#### AVAILABLE DATA ####

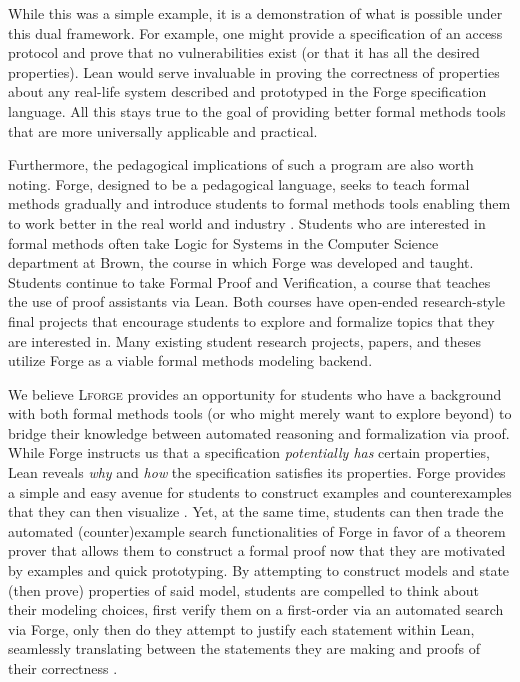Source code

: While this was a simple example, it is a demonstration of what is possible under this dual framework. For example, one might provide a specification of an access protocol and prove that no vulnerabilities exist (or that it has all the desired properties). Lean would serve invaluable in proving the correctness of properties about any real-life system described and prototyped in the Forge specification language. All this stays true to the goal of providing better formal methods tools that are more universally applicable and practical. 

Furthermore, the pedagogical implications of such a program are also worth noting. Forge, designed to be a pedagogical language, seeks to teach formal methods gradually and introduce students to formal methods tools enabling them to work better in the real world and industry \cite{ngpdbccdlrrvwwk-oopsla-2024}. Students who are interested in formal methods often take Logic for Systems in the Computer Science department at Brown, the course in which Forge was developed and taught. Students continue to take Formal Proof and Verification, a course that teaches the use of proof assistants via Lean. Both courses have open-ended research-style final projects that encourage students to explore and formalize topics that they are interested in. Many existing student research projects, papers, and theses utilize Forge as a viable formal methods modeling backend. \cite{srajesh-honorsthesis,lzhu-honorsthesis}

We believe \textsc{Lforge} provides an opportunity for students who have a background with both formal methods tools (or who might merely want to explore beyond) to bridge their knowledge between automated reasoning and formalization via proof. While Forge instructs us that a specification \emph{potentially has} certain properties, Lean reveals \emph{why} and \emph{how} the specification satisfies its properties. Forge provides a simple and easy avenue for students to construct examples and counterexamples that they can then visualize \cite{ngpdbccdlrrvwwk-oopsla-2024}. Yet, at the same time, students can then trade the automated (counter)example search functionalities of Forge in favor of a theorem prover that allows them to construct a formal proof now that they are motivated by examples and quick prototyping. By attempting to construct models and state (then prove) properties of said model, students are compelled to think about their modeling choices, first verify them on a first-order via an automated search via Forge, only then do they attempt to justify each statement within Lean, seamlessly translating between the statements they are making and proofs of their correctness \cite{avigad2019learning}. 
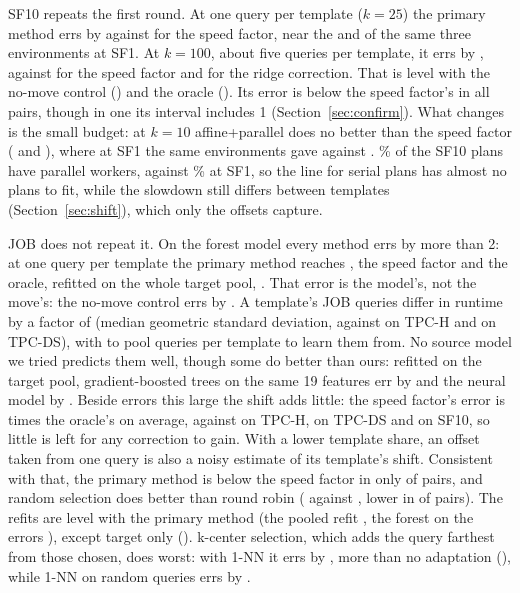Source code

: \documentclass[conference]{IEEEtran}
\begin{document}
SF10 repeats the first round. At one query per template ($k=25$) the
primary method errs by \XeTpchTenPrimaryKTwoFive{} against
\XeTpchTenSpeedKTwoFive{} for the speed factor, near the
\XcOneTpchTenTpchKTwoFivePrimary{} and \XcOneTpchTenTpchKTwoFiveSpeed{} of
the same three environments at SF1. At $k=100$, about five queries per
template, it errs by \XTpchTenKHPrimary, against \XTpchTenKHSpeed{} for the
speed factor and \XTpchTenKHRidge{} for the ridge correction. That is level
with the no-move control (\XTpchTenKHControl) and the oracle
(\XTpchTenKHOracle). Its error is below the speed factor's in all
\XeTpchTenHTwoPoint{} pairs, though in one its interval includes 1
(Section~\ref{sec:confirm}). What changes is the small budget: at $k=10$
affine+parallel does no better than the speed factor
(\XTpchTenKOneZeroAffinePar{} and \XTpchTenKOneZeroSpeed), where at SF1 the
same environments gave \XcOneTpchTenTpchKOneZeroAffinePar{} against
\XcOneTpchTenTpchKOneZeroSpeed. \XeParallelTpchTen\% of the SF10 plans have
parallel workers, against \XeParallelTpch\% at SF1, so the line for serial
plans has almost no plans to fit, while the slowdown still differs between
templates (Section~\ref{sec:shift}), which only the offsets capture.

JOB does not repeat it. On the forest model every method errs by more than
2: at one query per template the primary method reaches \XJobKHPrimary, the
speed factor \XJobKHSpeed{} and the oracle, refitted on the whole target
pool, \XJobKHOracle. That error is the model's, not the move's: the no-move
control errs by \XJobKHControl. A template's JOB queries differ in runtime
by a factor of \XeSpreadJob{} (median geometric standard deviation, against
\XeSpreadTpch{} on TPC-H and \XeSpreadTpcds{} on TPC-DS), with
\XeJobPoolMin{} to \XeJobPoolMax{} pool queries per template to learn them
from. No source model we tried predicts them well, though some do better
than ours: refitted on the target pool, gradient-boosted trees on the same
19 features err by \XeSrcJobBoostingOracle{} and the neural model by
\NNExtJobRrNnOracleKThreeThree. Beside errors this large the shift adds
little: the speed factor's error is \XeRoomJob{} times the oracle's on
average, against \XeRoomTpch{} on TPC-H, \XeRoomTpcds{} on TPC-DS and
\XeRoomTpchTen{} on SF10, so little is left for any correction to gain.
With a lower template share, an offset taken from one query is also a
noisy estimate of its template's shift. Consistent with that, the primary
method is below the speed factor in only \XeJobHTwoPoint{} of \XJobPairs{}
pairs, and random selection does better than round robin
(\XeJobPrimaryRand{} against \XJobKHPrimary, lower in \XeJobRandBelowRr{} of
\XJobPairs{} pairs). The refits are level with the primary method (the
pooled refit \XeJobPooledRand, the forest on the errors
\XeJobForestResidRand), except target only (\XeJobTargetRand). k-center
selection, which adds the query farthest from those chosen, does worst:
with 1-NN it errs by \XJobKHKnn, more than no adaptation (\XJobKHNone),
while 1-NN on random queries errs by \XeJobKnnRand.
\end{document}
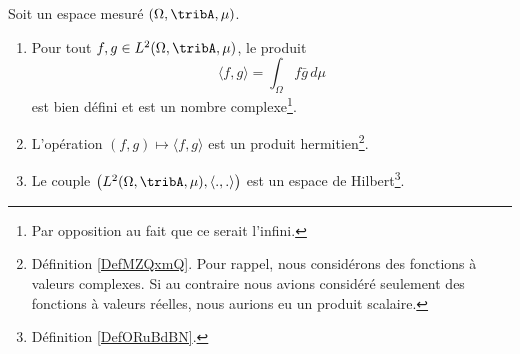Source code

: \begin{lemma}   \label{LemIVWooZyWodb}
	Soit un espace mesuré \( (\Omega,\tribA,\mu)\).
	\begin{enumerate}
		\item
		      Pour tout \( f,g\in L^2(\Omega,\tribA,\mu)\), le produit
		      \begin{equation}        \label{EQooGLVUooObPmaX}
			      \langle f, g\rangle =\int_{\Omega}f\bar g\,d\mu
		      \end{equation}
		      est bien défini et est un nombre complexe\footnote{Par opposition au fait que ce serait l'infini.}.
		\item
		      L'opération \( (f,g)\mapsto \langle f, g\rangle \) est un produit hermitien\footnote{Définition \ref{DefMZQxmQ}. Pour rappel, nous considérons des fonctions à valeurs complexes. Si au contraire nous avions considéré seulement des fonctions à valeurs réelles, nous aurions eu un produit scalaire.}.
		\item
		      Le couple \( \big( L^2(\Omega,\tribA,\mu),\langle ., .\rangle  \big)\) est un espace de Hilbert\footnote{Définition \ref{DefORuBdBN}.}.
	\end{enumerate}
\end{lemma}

####

--- PROBLEM STATEMENT ---
Retype all the records shown above, character for character. Omit every picture.

--- SOLUTION ---
Source code

: While this was a simple example, it is a demonstration of what is possible under this dual framework. For example, one might provide a specification of an access protocol and prove that no vulnerabilities exist (or that it has all the desired properties). Lean would serve invaluable in proving the correctness of properties about any real-life system described and prototyped in the Forge specification language. All this stays true to the goal of providing better formal methods tools that are more universally applicable and practical. 

Furthermore, the pedagogical implications of such a program are also worth noting. Forge, designed to be a pedagogical language, seeks to teach formal methods gradually and introduce students to formal methods tools enabling them to work better in the real world and industry \cite{ngpdbccdlrrvwwk-oopsla-2024}. Students who are interested in formal methods often take Logic for Systems in the Computer Science department at Brown, the course in which Forge was developed and taught. Students continue to take Formal Proof and Verification, a course that teaches the use of proof assistants via Lean. Both courses have open-ended research-style final projects that encourage students to explore and formalize topics that they are interested in. Many existing student research projects, papers, and theses utilize Forge as a viable formal methods modeling backend. \cite{srajesh-honorsthesis,lzhu-honorsthesis}

We believe \textsc{Lforge} provides an opportunity for students who have a background with both formal methods tools (or who might merely want to explore beyond) to bridge their knowledge between automated reasoning and formalization via proof. While Forge instructs us that a specification \emph{potentially has} certain properties, Lean reveals \emph{why} and \emph{how} the specification satisfies its properties. Forge provides a simple and easy avenue for students to construct examples and counterexamples that they can then visualize \cite{ngpdbccdlrrvwwk-oopsla-2024}. Yet, at the same time, students can then trade the automated (counter)example search functionalities of Forge in favor of a theorem prover that allows them to construct a formal proof now that they are motivated by examples and quick prototyping. By attempting to construct models and state (then prove) properties of said model, students are compelled to think about their modeling choices, first verify them on a first-order via an automated search via Forge, only then do they attempt to justify each statement within Lean, seamlessly translating between the statements they are making and proofs of their correctness \cite{avigad2019learning}. 
Source code

: \documentclass[conference]{IEEEtran}
\begin{document}
SF10 repeats the first round. At one query per template ($k=25$) the
primary method errs by \XeTpchTenPrimaryKTwoFive{} against
\XeTpchTenSpeedKTwoFive{} for the speed factor, near the
\XcOneTpchTenTpchKTwoFivePrimary{} and \XcOneTpchTenTpchKTwoFiveSpeed{} of
the same three environments at SF1. At $k=100$, about five queries per
template, it errs by \XTpchTenKHPrimary, against \XTpchTenKHSpeed{} for the
speed factor and \XTpchTenKHRidge{} for the ridge correction. That is level
with the no-move control (\XTpchTenKHControl) and the oracle
(\XTpchTenKHOracle). Its error is below the speed factor's in all
\XeTpchTenHTwoPoint{} pairs, though in one its interval includes 1
(Section~\ref{sec:confirm}). What changes is the small budget: at $k=10$
affine+parallel does no better than the speed factor
(\XTpchTenKOneZeroAffinePar{} and \XTpchTenKOneZeroSpeed), where at SF1 the
same environments gave \XcOneTpchTenTpchKOneZeroAffinePar{} against
\XcOneTpchTenTpchKOneZeroSpeed. \XeParallelTpchTen\% of the SF10 plans have
parallel workers, against \XeParallelTpch\% at SF1, so the line for serial
plans has almost no plans to fit, while the slowdown still differs between
templates (Section~\ref{sec:shift}), which only the offsets capture.

JOB does not repeat it. On the forest model every method errs by more than
2: at one query per template the primary method reaches \XJobKHPrimary, the
speed factor \XJobKHSpeed{} and the oracle, refitted on the whole target
pool, \XJobKHOracle. That error is the model's, not the move's: the no-move
control errs by \XJobKHControl. A template's JOB queries differ in runtime
by a factor of \XeSpreadJob{} (median geometric standard deviation, against
\XeSpreadTpch{} on TPC-H and \XeSpreadTpcds{} on TPC-DS), with
\XeJobPoolMin{} to \XeJobPoolMax{} pool queries per template to learn them
from. No source model we tried predicts them well, though some do better
than ours: refitted on the target pool, gradient-boosted trees on the same
19 features err by \XeSrcJobBoostingOracle{} and the neural model by
\NNExtJobRrNnOracleKThreeThree. Beside errors this large the shift adds
little: the speed factor's error is \XeRoomJob{} times the oracle's on
average, against \XeRoomTpch{} on TPC-H, \XeRoomTpcds{} on TPC-DS and
\XeRoomTpchTen{} on SF10, so little is left for any correction to gain.
With a lower template share, an offset taken from one query is also a
noisy estimate of its template's shift. Consistent with that, the primary
method is below the speed factor in only \XeJobHTwoPoint{} of \XJobPairs{}
pairs, and random selection does better than round robin
(\XeJobPrimaryRand{} against \XJobKHPrimary, lower in \XeJobRandBelowRr{} of
\XJobPairs{} pairs). The refits are level with the primary method (the
pooled refit \XeJobPooledRand, the forest on the errors
\XeJobForestResidRand), except target only (\XeJobTargetRand). k-center
selection, which adds the query farthest from those chosen, does worst:
with 1-NN it errs by \XJobKHKnn, more than no adaptation (\XJobKHNone),
while 1-NN on random queries errs by \XeJobKnnRand.
\end{document}
Source code

: \begin{lemma}   \label{LemIVWooZyWodb}
	Soit un espace mesuré \( (\Omega,\tribA,\mu)\).
	\begin{enumerate}
		\item
		      Pour tout \( f,g\in L^2(\Omega,\tribA,\mu)\), le produit
		      \begin{equation}        \label{EQooGLVUooObPmaX}
			      \langle f, g\rangle =\int_{\Omega}f\bar g\,d\mu
		      \end{equation}
		      est bien défini et est un nombre complexe\footnote{Par opposition au fait que ce serait l'infini.}.
		\item
		      L'opération \( (f,g)\mapsto \langle f, g\rangle \) est un produit hermitien\footnote{Définition \ref{DefMZQxmQ}. Pour rappel, nous considérons des fonctions à valeurs complexes. Si au contraire nous avions considéré seulement des fonctions à valeurs réelles, nous aurions eu un produit scalaire.}.
		\item
		      Le couple \( \big( L^2(\Omega,\tribA,\mu),\langle ., .\rangle  \big)\) est un espace de Hilbert\footnote{Définition \ref{DefORuBdBN}.}.
	\end{enumerate}
\end{lemma}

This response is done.